In the world of abstracting and indexing, producing article-level metadata in machine-readable formats is a must. Indexes can’t “read” article text (at least not yet!). They can only process information available in computer markup languages. The two main types of machine-readable metadata that matter for journals are:
- HTML metatags for crawler-based general and academic search engines like Google and Google Scholar
- XML metadata — the standard markup language used by academic journal archives and indexes
At a minimum, journal publishers should have HTML metatags on all their article web pages and produce front-matter XML metadata files for their articles. However, typesetting articles in full-text XML is preferable to allow for text and data mining, and it’s a publishing best practice. For example, Plan S lists producing full-text machine-readable article files in its strongly recommended technical criteria.
Adding another layer of complexity for many publishers is the need for XML to be in the JATS format. JATS, which stands for “Journal Article Tag Suite,” is a specific way of marking up XML articles developed by the National Information Standards Organization (NISO), and it’s the technical standard for scholarly journals. Most academic databases prefer JATS, and some require it, including all National Library of Medicine (NLM) indexes — PubMed, PubMed Central, and MEDLINE.
At Scholastica, we know reaching these kinds of article metadata and formatting standards can be daunting and expensive for small journal teams, so we’re introducing smart automations to make metadata production easier and more affordable. Scholastica automatically generates full-text JATS XML article files with rich metadata for all journals that use our software-based production service. And we create article-level HTML and JATS XML metadata for all journals that use our OA publishing platform. You can learn more about how we’re helping journals produce machine-readable metadata to make articles more discoverable here.
Machine-readable metadata is the foundation of digital content discovery.
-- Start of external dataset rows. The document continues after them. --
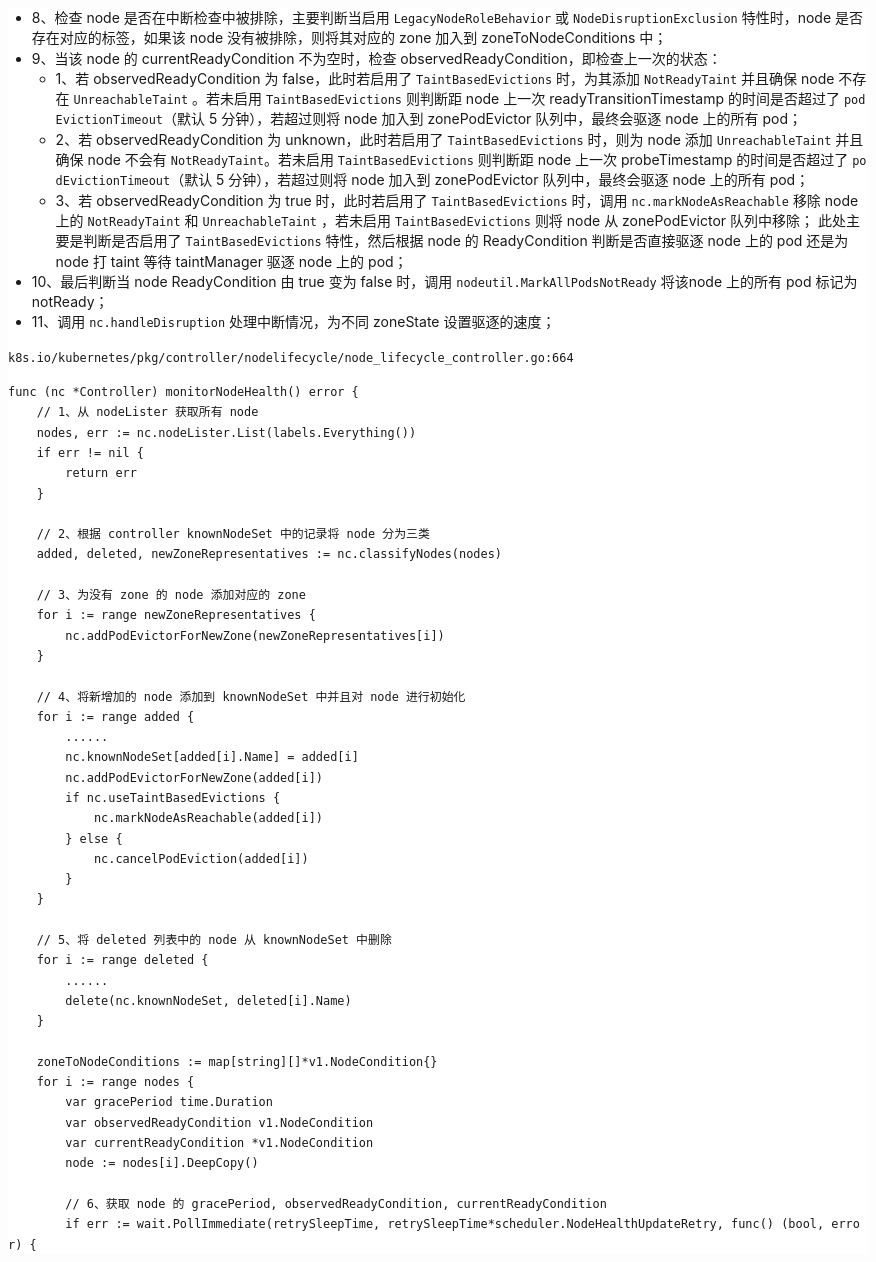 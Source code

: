 - 8、检查 node 是否在中断检查中被排除，主要判断当启用 `LegacyNodeRoleBehavior` 或 `NodeDisruptionExclusion` 特性时，node 是否存在对应的标签，如果该 node 没有被排除，则将其对应的 zone 加入到 zoneToNodeConditions 中；
- 9、当该 node 的 currentReadyCondition 不为空时，检查 observedReadyCondition，即检查上一次的状态：
    - 1、若 observedReadyCondition 为 false，此时若启用了 `TaintBasedEvictions` 时，为其添加 `NotReadyTaint` 并且确保 node 不存在 `UnreachableTaint` 。若未启用 `TaintBasedEvictions` 则判断距 node 上一次 readyTransitionTimestamp 的时间是否超过了 `podEvictionTimeout`（默认 5 分钟），若超过则将 node 加入到 zonePodEvictor 队列中，最终会驱逐 node 上的所有 pod；
    - 2、若 observedReadyCondition 为 unknown，此时若启用了 `TaintBasedEvictions` 时，则为 node 添加 `UnreachableTaint` 并且确保 node 不会有 `NotReadyTaint`。若未启用 `TaintBasedEvictions` 则判断距 node 上一次 probeTimestamp 的时间是否超过了 `podEvictionTimeout`（默认 5 分钟），若超过则将 node 加入到 zonePodEvictor 队列中，最终会驱逐 node 上的所有 pod；
    - 3、若 observedReadyCondition 为 true 时，此时若启用了 `TaintBasedEvictions` 时，调用 `nc.markNodeAsReachable` 移除 node 上的 `NotReadyTaint` 和 `UnreachableTaint` ，若未启用 `TaintBasedEvictions` 则将 node 从 zonePodEvictor 队列中移除；
      此处主要是判断是否启用了 `TaintBasedEvictions`  特性，然后根据 node 的 ReadyCondition 判断是否直接驱逐 node 上的 pod 还是为 node 打 taint 等待 taintManager 驱逐 node 上的 pod；
- 10、最后判断当 node ReadyCondition 由 true 变为 false 时，调用 `nodeutil.MarkAllPodsNotReady` 将该node 上的所有 pod 标记为 notReady；
- 11、调用 `nc.handleDisruption` 处理中断情况，为不同 zoneState 设置驱逐的速度；


`k8s.io/kubernetes/pkg/controller/nodelifecycle/node_lifecycle_controller.go:664`

```
func (nc *Controller) monitorNodeHealth() error {
    // 1、从 nodeLister 获取所有 node
    nodes, err := nc.nodeLister.List(labels.Everything())
    if err != nil {
        return err
    }
    
    // 2、根据 controller knownNodeSet 中的记录将 node 分为三类
    added, deleted, newZoneRepresentatives := nc.classifyNodes(nodes)
	
    // 3、为没有 zone 的 node 添加对应的 zone
    for i := range newZoneRepresentatives {
        nc.addPodEvictorForNewZone(newZoneRepresentatives[i])
    }

    // 4、将新增加的 node 添加到 knownNodeSet 中并且对 node 进行初始化
    for i := range added {
        ......
        nc.knownNodeSet[added[i].Name] = added[i]
        nc.addPodEvictorForNewZone(added[i])
        if nc.useTaintBasedEvictions {
            nc.markNodeAsReachable(added[i])
        } else {
            nc.cancelPodEviction(added[i])
        }
    }
    
    // 5、将 deleted 列表中的 node 从 knownNodeSet 中删除
    for i := range deleted {
        ......
        delete(nc.knownNodeSet, deleted[i].Name)
    }

    zoneToNodeConditions := map[string][]*v1.NodeCondition{}
    for i := range nodes {
        var gracePeriod time.Duration
        var observedReadyCondition v1.NodeCondition
        var currentReadyCondition *v1.NodeCondition
        node := nodes[i].DeepCopy()
        
        // 6、获取 node 的 gracePeriod, observedReadyCondition, currentReadyCondition
        if err := wait.PollImmediate(retrySleepTime, retrySleepTime*scheduler.NodeHealthUpdateRetry, func() (bool, error) {
```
You can think of the metadata elements attached to articles like strings that online browsers and indexes can use to draw connections between pieces of content and return increasingly sophisticated search results, such as all articles associated with a particular author ORCID iD.
At Scholastica, we’re continually taking steps to enrich and enhance the metadata we create to add even more indexing “strings.”
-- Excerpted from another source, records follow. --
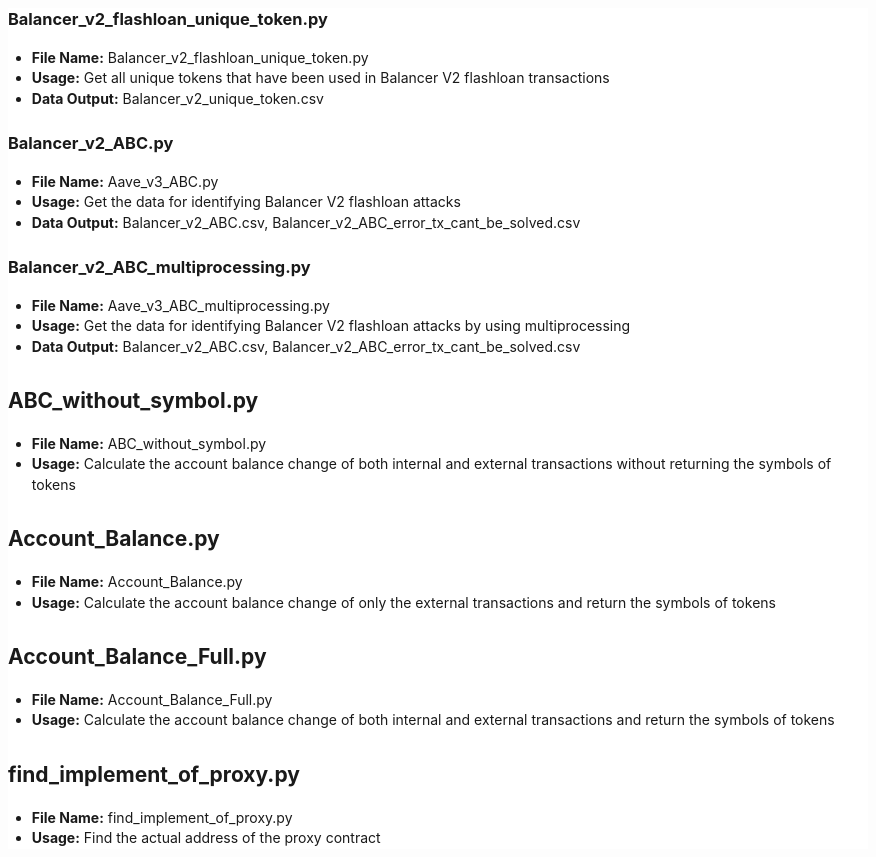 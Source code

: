 ### Balancer_v2_flashloan_unique_token.py

- **File Name:** Balancer_v2_flashloan_unique_token.py
- **Usage:** Get all unique tokens that have been used in Balancer V2 flashloan transactions
- **Data Output:** Balancer_v2_unique_token.csv

### Balancer_v2_ABC.py

- **File Name:** Aave_v3_ABC.py
- **Usage:** Get the data for identifying Balancer V2 flashloan attacks
- **Data Output:** Balancer_v2_ABC.csv, Balancer_v2_ABC_error_tx_cant_be_solved.csv

### Balancer_v2_ABC_multiprocessing.py

- **File Name:** Aave_v3_ABC_multiprocessing.py
- **Usage:** Get the data for identifying Balancer V2 flashloan attacks by using multiprocessing
- **Data Output:** Balancer_v2_ABC.csv, Balancer_v2_ABC_error_tx_cant_be_solved.csv






## ABC_without_symbol.py

- **File Name:** ABC_without_symbol.py
- **Usage:** Calculate the account balance change of both internal and external transactions without returning the symbols of tokens

## Account_Balance.py

- **File Name:** Account_Balance.py
- **Usage:** Calculate the account balance change of only the external transactions and return the symbols of tokens

## Account_Balance_Full.py

- **File Name:** Account_Balance_Full.py
- **Usage:** Calculate the account balance change of both internal and external transactions and return the symbols of tokens

## find_implement_of_proxy.py

- **File Name:** find_implement_of_proxy.py
- **Usage:** Find the actual address of the proxy contract

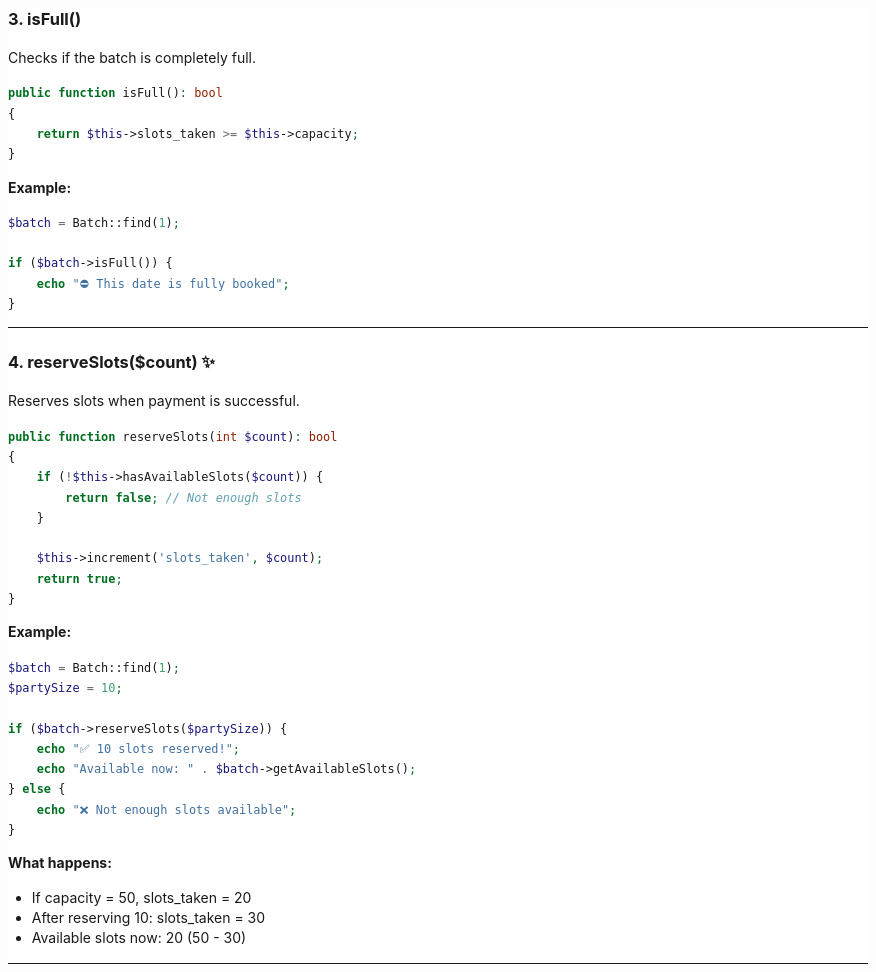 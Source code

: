 
### 3. **isFull()**

Checks if the batch is completely full.

```php
public function isFull(): bool
{
    return $this->slots_taken >= $this->capacity;
}
```

**Example:**
```php
$batch = Batch::find(1);

if ($batch->isFull()) {
    echo "⛔ This date is fully booked";
}
```

---

### 4. **reserveSlots($count)** ✨

Reserves slots when payment is successful.

```php
public function reserveSlots(int $count): bool
{
    if (!$this->hasAvailableSlots($count)) {
        return false; // Not enough slots
    }
    
    $this->increment('slots_taken', $count);
    return true;
}
```

**Example:**
```php
$batch = Batch::find(1);
$partySize = 10;

if ($batch->reserveSlots($partySize)) {
    echo "✅ 10 slots reserved!";
    echo "Available now: " . $batch->getAvailableSlots();
} else {
    echo "❌ Not enough slots available";
}
```

**What happens:**
- If capacity = 50, slots_taken = 20
- After reserving 10: slots_taken = 30
- Available slots now: 20 (50 - 30)

--- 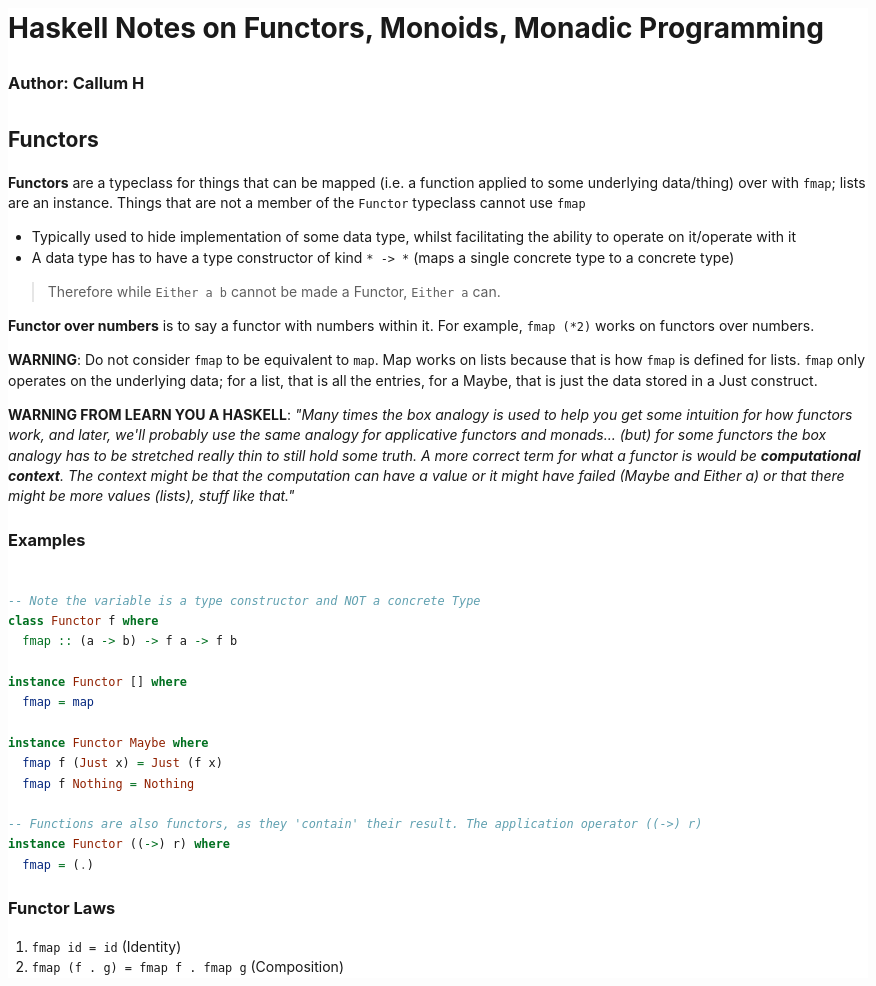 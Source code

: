 # Haskell Notes on Functors, Monoids, Monadic Programming

### Author: Callum H

## Functors

**Functors** are a typeclass for things that can be mapped (i.e. a function applied to some underlying data/thing) over with `fmap`; lists are an instance. Things that are not a member of the `Functor` typeclass cannot use `fmap`
- Typically used to hide implementation of some data type, whilst facilitating the ability to operate on it/operate with it
- A data type has to have a type constructor of kind `* -> *` (maps a single concrete type to a concrete type)
> Therefore while `Either a b` cannot be made a Functor, `Either a` can.

**Functor over numbers** is to say a functor with numbers within it. For example, `fmap (*2)` works on functors over numbers.

**WARNING**: Do not consider `fmap` to be equivalent to `map`. Map works on lists because that is how `fmap` is defined for lists. `fmap` only operates on the underlying data; for a list, that is all the entries, for a Maybe, that is just the data stored in a Just construct.

**WARNING FROM LEARN YOU A HASKELL**: *"Many times the box analogy is used to help you get some intuition for how functors work, and later, we'll probably use the same analogy for applicative functors and monads... (but) for some functors the box analogy has to be stretched really thin to still hold some truth. A more correct term for what a functor is would be **computational context**. The context might be that the computation can have a value or it might have failed (Maybe and Either a) or that there might be more values (lists), stuff like that."*

### Examples
```Haskell

-- Note the variable is a type constructor and NOT a concrete Type
class Functor f where
  fmap :: (a -> b) -> f a -> f b

instance Functor [] where
  fmap = map 

instance Functor Maybe where
  fmap f (Just x) = Just (f x)
  fmap f Nothing = Nothing

-- Functions are also functors, as they 'contain' their result. The application operator ((->) r)
instance Functor ((->) r) where  
  fmap = (.)  
```

### Functor Laws
1. `fmap id = id` (Identity)
2. `fmap (f . g) = fmap f . fmap g` (Composition)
- Adding full-text abstracts: We now include full-text abstracts in the article-level metadata we generate for journals using Scholastica’s OA publishing platform. And we include abstracts in content registration metadata deposits for journals using our Crossref integration, in line with the “Initiative for Open Abstracts“ (I4OA). Indexes and discovery services can parse full-text abstracts to draw deeper connections between articles and return more specific search results. Full-text abstracts can also be used for text and data mining to support large-scale content analysis.
- Including journal issue details in Crossref imports: For journals that follow issue-based publishing models and use Scholastica’s OA publishing platform Crossref integration, we’re also now including issue details in all Crossref article-level metadata deposits (e.g., publication date, volume, and issue number) to make finding and drawing connections between articles from particular issues easier.
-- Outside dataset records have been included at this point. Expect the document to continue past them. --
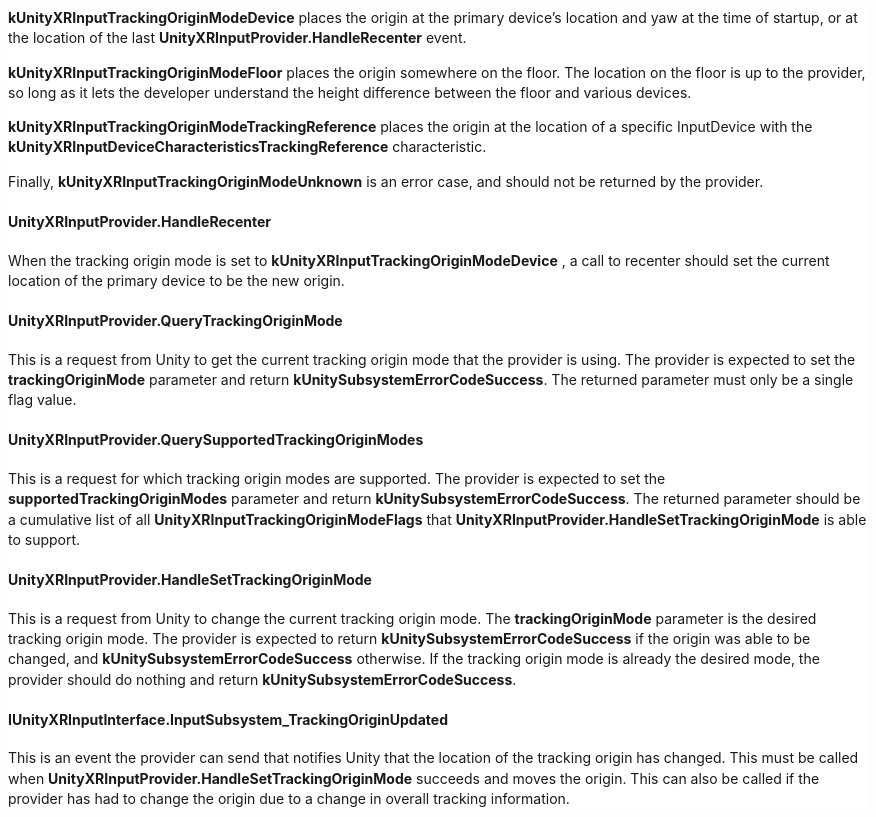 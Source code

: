 **kUnityXRInputTrackingOriginModeDevice** places the origin at the primary
device’s location and yaw at the time of startup, or at the location of the
last **UnityXRInputProvider.HandleRecenter** event.

**kUnityXRInputTrackingOriginModeFloor** places the origin somewhere on the
floor. The location on the floor is up to the provider, so long as it lets the
developer understand the height difference between the floor and various
devices.

**kUnityXRInputTrackingOriginModeTrackingReference** places the origin at the
location of a specific InputDevice with the
**kUnityXRInputDeviceCharacteristicsTrackingReference** characteristic.

Finally, **kUnityXRInputTrackingOriginModeUnknown** is an error case, and
should not be returned by the provider.

#### UnityXRInputProvider.HandleRecenter

When the tracking origin mode is set to
**kUnityXRInputTrackingOriginModeDevice** , a call to recenter should set the
current location of the primary device to be the new origin.

#### UnityXRInputProvider.QueryTrackingOriginMode

This is a request from Unity to get the current tracking origin mode that the
provider is using. The provider is expected to set the **trackingOriginMode**
parameter and return **kUnitySubsystemErrorCodeSuccess**. The returned
parameter must only be a single flag value.

#### UnityXRInputProvider.QuerySupportedTrackingOriginModes

This is a request for which tracking origin modes are supported. The provider
is expected to set the **supportedTrackingOriginModes** parameter and return
**kUnitySubsystemErrorCodeSuccess**. The returned parameter should be a
cumulative list of all **UnityXRInputTrackingOriginModeFlags** that
**UnityXRInputProvider.HandleSetTrackingOriginMode** is able to support.

#### UnityXRInputProvider.HandleSetTrackingOriginMode

This is a request from Unity to change the current tracking origin mode. The
**trackingOriginMode** parameter is the desired tracking origin mode. The
provider is expected to return **kUnitySubsystemErrorCodeSuccess** if the
origin was able to be changed, and **kUnitySubsystemErrorCodeSuccess**
otherwise. If the tracking origin mode is already the desired mode, the
provider should do nothing and return **kUnitySubsystemErrorCodeSuccess**.

#### IUnityXRInputInterface.InputSubsystem_TrackingOriginUpdated

This is an event the provider can send that notifies Unity that the location
of the tracking origin has changed. This must be called when
**UnityXRInputProvider.HandleSetTrackingOriginMode** succeeds and moves the
origin. This can also be called if the provider has had to change the origin
due to a change in overall tracking information.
- Supporting more required submission form metadata fields: As part of our peer review system submission form customization enhancements, we’ve also made it possible to require authors to input metadata fields, including ORCID iDs and institution details. And we’ve added the option to add custom instructions to submission form fields or sections that journals can use to explain metadata requirements. For example, if your journal wants to require all authors to input ORCID iDs but you’re concerned some may not be familiar with ORCID, you can add custom hint text to that form field with more information.
In addition to automatically producing rich machine-readable metadata for journals using our production service and/or OA publishing platform, we’re working to help journals automate deposits to major archives and indexes and get picked up by web browsers. We cover some of Scholastica’s key discovery support features below.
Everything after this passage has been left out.